** What you need to do **
From the listing, collect all lines containing the word "regular".

** Available data **
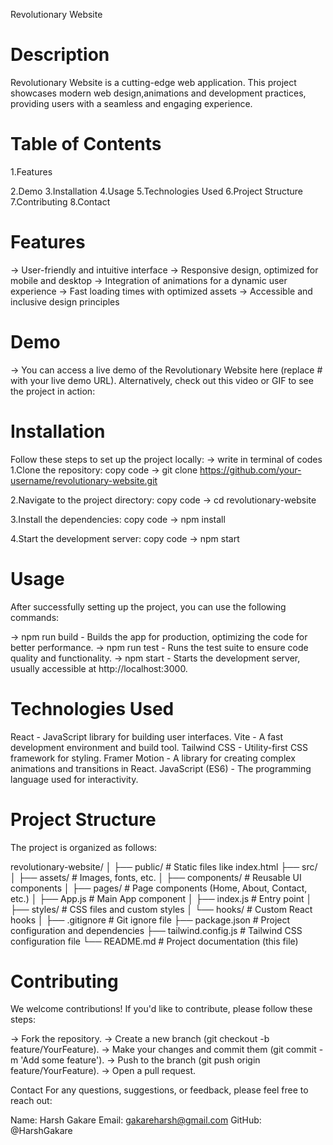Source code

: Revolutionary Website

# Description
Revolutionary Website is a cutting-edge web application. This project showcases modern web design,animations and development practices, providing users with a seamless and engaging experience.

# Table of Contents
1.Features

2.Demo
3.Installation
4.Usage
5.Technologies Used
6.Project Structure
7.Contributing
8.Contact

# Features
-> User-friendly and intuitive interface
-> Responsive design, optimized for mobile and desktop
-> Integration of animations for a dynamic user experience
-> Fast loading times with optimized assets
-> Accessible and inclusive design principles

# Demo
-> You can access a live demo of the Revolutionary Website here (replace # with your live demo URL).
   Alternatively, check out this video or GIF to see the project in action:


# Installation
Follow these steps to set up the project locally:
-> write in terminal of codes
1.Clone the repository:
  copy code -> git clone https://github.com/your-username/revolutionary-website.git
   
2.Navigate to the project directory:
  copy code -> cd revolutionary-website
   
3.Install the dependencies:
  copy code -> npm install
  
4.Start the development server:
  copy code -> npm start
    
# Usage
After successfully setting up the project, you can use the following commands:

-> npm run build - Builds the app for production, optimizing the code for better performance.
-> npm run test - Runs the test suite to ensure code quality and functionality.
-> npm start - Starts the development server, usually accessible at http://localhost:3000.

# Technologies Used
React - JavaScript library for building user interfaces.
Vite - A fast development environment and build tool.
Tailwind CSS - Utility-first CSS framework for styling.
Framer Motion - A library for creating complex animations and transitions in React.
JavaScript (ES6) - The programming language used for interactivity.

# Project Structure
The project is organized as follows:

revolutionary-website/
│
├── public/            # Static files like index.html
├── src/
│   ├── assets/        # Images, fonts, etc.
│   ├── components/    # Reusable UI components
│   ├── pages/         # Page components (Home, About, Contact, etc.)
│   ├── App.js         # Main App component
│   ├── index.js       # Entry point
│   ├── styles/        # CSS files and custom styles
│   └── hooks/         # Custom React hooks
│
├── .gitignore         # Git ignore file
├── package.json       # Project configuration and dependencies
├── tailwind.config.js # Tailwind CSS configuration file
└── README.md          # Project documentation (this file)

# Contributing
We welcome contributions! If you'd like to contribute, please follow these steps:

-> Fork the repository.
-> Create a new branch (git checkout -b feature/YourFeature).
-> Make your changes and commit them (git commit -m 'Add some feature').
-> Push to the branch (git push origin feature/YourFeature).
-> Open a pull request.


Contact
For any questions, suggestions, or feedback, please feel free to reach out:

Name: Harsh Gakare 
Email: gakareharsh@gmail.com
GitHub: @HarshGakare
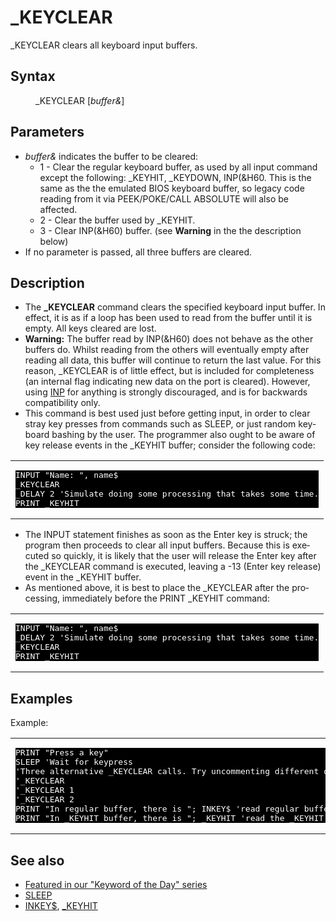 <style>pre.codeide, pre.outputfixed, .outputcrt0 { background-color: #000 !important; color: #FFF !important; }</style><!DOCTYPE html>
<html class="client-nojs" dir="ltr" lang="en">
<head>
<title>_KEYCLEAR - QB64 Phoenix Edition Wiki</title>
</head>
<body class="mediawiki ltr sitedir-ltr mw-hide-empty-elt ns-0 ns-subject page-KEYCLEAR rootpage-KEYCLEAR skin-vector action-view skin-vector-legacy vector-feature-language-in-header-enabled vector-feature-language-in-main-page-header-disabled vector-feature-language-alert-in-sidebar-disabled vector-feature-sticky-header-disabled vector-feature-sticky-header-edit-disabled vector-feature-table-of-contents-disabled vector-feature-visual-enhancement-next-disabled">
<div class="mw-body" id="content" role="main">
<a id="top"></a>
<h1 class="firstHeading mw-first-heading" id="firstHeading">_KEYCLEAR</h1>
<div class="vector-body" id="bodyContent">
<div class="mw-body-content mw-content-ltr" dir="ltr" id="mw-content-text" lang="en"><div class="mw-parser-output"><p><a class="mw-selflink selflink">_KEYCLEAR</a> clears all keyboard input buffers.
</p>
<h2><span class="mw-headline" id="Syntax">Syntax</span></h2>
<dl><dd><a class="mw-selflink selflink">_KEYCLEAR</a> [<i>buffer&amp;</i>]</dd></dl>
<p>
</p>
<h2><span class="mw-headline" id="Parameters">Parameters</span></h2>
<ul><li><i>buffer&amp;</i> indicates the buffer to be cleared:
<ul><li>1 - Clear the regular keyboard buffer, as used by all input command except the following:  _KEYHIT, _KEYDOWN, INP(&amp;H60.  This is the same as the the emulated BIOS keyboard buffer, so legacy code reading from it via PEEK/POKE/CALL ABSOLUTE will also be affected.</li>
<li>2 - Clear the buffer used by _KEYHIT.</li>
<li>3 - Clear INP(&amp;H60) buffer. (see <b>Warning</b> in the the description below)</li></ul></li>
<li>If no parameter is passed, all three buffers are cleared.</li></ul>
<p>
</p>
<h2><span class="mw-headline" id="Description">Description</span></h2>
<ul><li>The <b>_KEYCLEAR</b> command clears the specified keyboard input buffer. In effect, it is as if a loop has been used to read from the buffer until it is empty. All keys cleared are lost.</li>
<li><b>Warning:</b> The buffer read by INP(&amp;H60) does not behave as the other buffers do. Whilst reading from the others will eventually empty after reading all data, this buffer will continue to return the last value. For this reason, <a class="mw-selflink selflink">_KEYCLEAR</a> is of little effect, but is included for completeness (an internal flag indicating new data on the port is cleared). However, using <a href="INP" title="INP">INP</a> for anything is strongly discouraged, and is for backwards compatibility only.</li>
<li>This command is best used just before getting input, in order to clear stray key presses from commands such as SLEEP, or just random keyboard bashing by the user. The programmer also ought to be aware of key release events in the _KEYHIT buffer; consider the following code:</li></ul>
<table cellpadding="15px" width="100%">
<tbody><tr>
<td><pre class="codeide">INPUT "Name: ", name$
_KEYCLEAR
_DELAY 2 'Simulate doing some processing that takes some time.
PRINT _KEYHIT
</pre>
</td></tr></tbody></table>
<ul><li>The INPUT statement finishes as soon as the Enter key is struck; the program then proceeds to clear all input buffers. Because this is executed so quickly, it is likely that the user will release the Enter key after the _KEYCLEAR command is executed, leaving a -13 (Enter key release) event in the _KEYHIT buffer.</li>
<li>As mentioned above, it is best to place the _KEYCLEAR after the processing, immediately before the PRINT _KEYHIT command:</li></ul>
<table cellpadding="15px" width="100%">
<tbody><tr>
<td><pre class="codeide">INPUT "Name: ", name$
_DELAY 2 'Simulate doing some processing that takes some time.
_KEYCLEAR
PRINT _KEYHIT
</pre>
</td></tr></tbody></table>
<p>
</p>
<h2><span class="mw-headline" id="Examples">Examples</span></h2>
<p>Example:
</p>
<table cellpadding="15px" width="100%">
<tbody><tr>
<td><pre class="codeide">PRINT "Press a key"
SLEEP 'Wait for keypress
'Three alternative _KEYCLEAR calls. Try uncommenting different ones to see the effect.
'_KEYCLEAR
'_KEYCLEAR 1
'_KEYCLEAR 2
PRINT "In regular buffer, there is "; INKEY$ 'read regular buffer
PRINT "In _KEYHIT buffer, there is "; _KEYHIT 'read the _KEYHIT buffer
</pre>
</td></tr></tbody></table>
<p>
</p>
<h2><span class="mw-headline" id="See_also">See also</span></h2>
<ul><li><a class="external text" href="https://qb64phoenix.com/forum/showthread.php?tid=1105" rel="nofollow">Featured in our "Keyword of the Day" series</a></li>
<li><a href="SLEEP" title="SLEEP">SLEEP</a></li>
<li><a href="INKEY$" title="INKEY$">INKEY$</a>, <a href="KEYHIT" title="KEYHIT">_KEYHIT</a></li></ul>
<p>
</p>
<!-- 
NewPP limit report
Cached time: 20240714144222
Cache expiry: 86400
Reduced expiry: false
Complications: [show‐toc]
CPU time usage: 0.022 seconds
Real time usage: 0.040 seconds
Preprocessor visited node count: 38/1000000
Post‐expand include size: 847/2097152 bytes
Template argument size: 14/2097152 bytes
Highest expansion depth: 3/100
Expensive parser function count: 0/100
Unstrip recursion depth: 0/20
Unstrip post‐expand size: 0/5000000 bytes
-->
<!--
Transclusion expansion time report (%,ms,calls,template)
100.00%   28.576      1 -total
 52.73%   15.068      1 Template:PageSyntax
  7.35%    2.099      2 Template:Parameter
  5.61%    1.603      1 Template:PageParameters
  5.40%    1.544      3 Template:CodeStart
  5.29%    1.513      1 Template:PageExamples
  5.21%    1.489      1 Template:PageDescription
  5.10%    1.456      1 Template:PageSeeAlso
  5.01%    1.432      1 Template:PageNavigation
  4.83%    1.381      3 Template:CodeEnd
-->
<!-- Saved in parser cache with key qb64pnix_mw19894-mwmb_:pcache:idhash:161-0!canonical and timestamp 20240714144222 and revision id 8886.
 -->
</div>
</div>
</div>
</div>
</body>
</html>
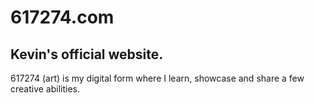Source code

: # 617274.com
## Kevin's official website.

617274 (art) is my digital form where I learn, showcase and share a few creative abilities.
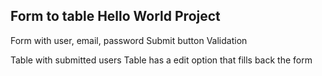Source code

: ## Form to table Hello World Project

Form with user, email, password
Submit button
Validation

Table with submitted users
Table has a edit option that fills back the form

** Answer to the exercise **
<ul><li>1 - Clear the regular keyboard buffer, as used by all input command except the following:  _KEYHIT, _KEYDOWN, INP(&amp;H60.  This is the same as the the emulated BIOS keyboard buffer, so legacy code reading from it via PEEK/POKE/CALL ABSOLUTE will also be affected.</li>
PRINT "In regular buffer, there is "; INKEY$ 'read regular buffer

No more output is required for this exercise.